WHAT YOU HAVE TO DO ▸
Pull every line containing the word "integral" out of the material below.

MATERIAL FOR THIS TASK ▸
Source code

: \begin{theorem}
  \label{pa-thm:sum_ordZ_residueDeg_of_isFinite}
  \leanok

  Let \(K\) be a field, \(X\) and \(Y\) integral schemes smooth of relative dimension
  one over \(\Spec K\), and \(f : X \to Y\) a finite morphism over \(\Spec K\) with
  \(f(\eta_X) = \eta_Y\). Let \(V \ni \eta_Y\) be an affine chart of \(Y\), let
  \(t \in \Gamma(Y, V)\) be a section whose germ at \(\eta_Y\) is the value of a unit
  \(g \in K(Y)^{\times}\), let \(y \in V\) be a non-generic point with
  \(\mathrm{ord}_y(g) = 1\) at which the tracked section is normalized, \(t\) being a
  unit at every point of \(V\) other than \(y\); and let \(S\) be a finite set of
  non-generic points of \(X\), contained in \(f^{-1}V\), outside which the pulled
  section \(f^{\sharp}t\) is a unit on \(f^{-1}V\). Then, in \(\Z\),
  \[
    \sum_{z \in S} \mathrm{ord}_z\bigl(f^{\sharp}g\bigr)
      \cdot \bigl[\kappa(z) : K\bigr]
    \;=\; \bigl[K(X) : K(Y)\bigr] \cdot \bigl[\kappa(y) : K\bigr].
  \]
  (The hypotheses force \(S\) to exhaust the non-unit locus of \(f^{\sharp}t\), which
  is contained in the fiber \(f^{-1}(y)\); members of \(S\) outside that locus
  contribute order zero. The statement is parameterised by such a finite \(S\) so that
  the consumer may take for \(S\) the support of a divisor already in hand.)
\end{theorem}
* * *
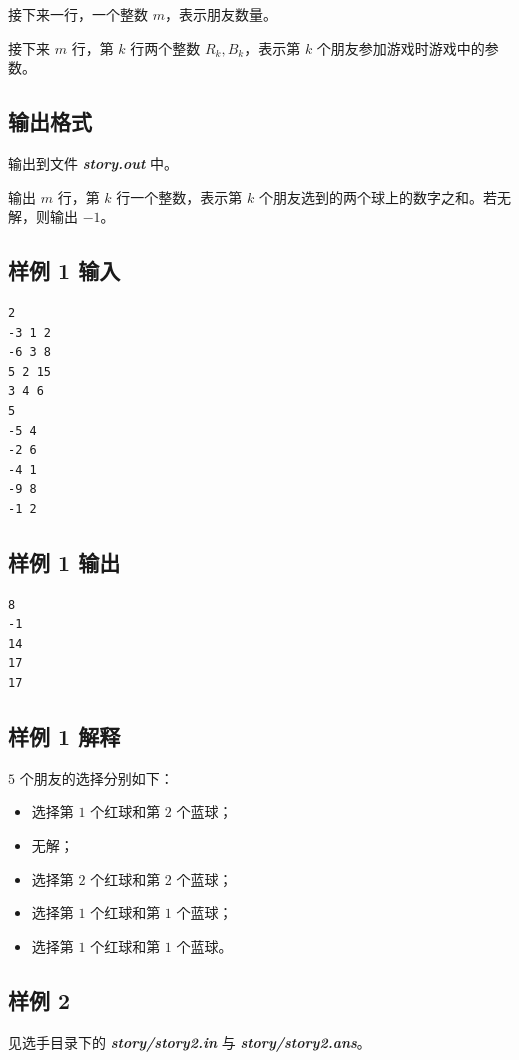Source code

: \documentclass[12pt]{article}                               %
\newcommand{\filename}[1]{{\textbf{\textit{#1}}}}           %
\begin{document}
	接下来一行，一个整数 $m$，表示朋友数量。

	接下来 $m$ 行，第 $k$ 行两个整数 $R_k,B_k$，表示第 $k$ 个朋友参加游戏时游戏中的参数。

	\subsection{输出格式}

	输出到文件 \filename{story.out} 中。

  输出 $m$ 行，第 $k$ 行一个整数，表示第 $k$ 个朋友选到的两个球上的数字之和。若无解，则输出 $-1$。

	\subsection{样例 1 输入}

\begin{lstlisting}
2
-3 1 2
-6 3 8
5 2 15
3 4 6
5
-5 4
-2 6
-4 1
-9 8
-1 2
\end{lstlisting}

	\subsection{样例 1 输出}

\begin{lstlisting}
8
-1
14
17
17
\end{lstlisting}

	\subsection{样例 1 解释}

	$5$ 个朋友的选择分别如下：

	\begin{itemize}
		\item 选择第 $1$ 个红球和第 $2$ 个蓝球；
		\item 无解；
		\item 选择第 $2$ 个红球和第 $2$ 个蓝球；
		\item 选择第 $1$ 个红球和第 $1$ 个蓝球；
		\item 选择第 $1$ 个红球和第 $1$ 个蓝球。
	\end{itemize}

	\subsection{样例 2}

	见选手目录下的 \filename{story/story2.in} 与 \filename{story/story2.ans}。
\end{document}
...
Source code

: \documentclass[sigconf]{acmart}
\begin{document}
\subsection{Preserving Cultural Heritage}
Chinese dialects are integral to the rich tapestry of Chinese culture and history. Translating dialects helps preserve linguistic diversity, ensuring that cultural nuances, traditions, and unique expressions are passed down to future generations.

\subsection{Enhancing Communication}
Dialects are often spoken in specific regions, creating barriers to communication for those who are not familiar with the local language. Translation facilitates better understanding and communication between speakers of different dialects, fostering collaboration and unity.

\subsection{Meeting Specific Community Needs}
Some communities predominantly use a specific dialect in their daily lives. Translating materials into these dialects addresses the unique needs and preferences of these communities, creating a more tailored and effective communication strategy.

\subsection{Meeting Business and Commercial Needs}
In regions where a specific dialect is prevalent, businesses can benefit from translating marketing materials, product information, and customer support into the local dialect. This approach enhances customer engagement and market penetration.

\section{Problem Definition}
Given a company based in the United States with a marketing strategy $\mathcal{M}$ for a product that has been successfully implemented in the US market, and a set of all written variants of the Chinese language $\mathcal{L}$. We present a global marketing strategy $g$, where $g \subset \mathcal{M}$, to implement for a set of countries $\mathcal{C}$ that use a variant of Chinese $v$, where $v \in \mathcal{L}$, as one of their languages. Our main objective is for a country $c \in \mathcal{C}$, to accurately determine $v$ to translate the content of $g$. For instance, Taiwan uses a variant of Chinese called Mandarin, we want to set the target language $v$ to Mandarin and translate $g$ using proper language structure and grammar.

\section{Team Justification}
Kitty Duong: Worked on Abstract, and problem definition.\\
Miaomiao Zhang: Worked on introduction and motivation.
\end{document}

RESPONSE AREA ▸
  Let \(K\) be a field, \(X\) and \(Y\) integral schemes smooth of relative dimension
Chinese dialects are integral to the rich tapestry of Chinese culture and history. Translating dialects helps preserve linguistic diversity, ensuring that cultural nuances, traditions, and unique expressions are passed down to future generations.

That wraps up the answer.